The CFTR protein functions as a channel for the movement of chloride ions in and out of our cells. This is important for the salt and water balance on epithelial surfaces (the tissue that lines the cavities and surfaces throughout the body). A balanced level is highly important for the lungs and pancreas, however, due to mutations of the CFTR, these organs are negatively affected. The mutations affect the composition of the mucus layer (airway surface liquid, ASL- a liquid and mucus gel layer that contains salt) that lines the epithelial surfaces in the lungs and pancreas. A disruption in of ion transport affects the salt concentration in the sweat. This is why sweat tests are used as a diagnostic measure.

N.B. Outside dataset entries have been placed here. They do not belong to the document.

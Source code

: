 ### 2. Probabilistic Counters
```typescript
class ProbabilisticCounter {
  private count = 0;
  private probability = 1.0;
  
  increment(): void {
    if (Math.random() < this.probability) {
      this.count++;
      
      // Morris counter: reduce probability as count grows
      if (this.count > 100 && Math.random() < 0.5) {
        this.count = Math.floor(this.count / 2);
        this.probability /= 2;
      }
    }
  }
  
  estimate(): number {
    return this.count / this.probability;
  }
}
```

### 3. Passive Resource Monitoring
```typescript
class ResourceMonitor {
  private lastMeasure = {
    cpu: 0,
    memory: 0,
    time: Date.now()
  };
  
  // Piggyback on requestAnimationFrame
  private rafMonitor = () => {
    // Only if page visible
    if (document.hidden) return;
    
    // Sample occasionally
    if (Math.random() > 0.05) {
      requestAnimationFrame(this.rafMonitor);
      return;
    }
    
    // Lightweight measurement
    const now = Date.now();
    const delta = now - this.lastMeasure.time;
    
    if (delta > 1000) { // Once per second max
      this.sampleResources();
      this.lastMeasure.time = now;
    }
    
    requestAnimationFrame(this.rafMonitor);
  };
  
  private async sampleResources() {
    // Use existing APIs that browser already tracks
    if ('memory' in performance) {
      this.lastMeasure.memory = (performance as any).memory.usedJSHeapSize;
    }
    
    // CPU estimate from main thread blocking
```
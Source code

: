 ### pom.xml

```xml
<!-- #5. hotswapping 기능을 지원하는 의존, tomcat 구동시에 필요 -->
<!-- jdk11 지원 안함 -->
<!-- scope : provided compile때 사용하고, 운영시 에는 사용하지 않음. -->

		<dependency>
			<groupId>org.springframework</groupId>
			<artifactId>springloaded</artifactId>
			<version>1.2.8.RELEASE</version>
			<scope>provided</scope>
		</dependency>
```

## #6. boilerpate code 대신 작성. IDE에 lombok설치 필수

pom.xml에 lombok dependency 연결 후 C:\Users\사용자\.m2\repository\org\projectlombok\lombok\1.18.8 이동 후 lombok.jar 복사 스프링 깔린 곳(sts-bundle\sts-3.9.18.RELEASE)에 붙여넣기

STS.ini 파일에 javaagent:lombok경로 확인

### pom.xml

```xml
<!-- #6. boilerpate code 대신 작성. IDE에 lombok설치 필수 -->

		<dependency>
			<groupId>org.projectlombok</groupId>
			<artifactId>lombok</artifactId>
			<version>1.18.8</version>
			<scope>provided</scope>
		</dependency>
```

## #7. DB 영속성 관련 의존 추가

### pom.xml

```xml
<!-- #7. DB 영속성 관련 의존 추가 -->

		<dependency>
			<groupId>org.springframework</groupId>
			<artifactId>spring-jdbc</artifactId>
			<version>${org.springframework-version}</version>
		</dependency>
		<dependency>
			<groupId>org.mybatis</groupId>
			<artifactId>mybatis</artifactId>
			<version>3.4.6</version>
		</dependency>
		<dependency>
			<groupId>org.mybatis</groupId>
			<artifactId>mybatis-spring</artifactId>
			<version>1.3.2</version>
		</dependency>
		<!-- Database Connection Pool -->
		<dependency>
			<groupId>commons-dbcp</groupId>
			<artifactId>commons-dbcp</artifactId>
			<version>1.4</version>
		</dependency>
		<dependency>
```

Although a diagnosis of Cystic Fibrosis is usually straightforward, genetic testing is preferred. Genotype is not the final arbiter of a clinical diagnosis of CF. Diagnosis is primarily based on: sweat testing, nasal potential difference, and genetic analysis. None of these features are sufficient on their own to make a diagnosis of CF.

In order to Cystic Fibrosis, a person must have inherited two defective genes from both parents. The mutations can be the same (homogenous) or different (heterogenous). For example, a person could have the 621+1g>t mutation and the F508del mutation. The heterogeneity of CFTR mutations in various populations makes mutation detection rates extremely challenging. A small number of CF patients have only one or no CFTR mutations identified.

Why do mutations matter?
Not every case of Cystic Fibrosis is the same. A CF Patient's mutation determines what happens on a cellular level.

Identification of the underlying mechanisms that cause CF allows for researchers to better understand how certain medications can help specific CF patients. CFTR targeted therapies could treat the issues on a cellular level, which would address the cause of CF as opposed to the symptoms of CF.